In your activity, you used a mercury light source which produces an intense, nearly white light. To select the various frequencies or wavelengths, the white light was passed through a diffraction grating producing a "rainbow" of color, much like the prism I showed you earlier.
Diffraction gratings are extremely useful devices for separating component wavelengths and hence the identification of those components in a source. You can identify the chemical composition of various compounds on earth as well as the composition of stars by observing their "spectra".


A diffraction grating uses interference, like in a two slit case, but with a large number of slits, about 1000 per millimeter. As the number of slits increases, the maxima get narrower and sharper, while the minima spread out. The result for N slits is fine "spikes" for the maxima separated by broad dark bands. This is useful because if you have many wavelengths in a source, an ordinary two-slit approach which gives wide maxima will have the various colors overlapping too much. The grating spreads out the colors making their angular positions easy to identify.
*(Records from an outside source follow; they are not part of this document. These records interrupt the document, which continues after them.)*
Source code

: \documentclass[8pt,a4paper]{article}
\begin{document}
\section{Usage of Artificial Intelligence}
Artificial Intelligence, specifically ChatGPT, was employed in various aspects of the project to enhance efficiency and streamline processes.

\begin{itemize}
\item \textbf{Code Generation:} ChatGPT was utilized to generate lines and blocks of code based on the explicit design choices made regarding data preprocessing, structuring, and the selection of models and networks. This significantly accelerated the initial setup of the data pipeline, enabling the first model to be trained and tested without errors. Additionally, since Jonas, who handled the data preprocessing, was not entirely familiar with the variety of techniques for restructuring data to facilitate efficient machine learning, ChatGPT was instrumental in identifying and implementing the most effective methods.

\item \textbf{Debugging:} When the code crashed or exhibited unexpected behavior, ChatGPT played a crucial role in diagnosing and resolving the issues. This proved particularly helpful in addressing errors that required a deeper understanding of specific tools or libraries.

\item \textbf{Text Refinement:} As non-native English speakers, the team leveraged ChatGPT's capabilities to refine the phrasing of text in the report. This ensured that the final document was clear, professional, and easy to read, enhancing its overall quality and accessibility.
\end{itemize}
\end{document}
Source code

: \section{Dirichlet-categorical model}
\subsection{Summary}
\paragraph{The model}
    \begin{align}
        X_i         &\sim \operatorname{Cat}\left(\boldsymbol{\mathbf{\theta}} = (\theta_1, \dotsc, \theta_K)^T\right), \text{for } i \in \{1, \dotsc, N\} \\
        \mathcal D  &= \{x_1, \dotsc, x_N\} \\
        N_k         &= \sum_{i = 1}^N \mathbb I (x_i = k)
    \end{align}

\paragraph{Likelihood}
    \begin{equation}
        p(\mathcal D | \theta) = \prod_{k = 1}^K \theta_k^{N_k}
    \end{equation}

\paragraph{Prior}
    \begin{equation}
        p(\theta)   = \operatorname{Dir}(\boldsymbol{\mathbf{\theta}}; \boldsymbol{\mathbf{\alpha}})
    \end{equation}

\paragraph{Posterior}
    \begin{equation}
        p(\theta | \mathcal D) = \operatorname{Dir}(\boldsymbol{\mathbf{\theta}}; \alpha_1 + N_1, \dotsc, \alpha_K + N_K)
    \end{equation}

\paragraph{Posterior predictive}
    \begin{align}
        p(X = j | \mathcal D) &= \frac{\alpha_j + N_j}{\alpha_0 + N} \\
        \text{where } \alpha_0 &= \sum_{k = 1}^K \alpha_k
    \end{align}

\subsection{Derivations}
The lack of a time lag in the photoelectric effect suggested that light travels in discrete little bundles or packets called "photons". The Compton Effect, or the wavelength shift in the scattering of X-rays, also demonstrated that light must be composed of these packets. However, the interference of light can only be explained if light is a wave.

If you shine light that is so dim through a double slit arrangement, the light arrives on the screen as single photons. You can detect where these photos hit the screen one-by-one. At first the photons appear randomly spread across the screen.

But after a time, you see the emergence of bright bands and dark bands. Somehow the single photons "know" that there are two slits and the photons interfere with themselves! This suggests that light travels as a wave, but when it interacts with matter, as in the photoelectric effect, it does so as a particle.

How can you detect one single photon? You use a device called a "photomultiplier" which works using the photoelectric effect. A single photon hits a small metal plate with a very low work function, so a single electron is emitted.
 
That electron is accelerated through a potential and strikes another metal, where its energy frees several electrons. Those new electrons are accelerated across another potential where each one frees several electrons. This "cascading" effect will eventually produce a current that is high enough to be measured. Hence, the arrival of one photon can be detected.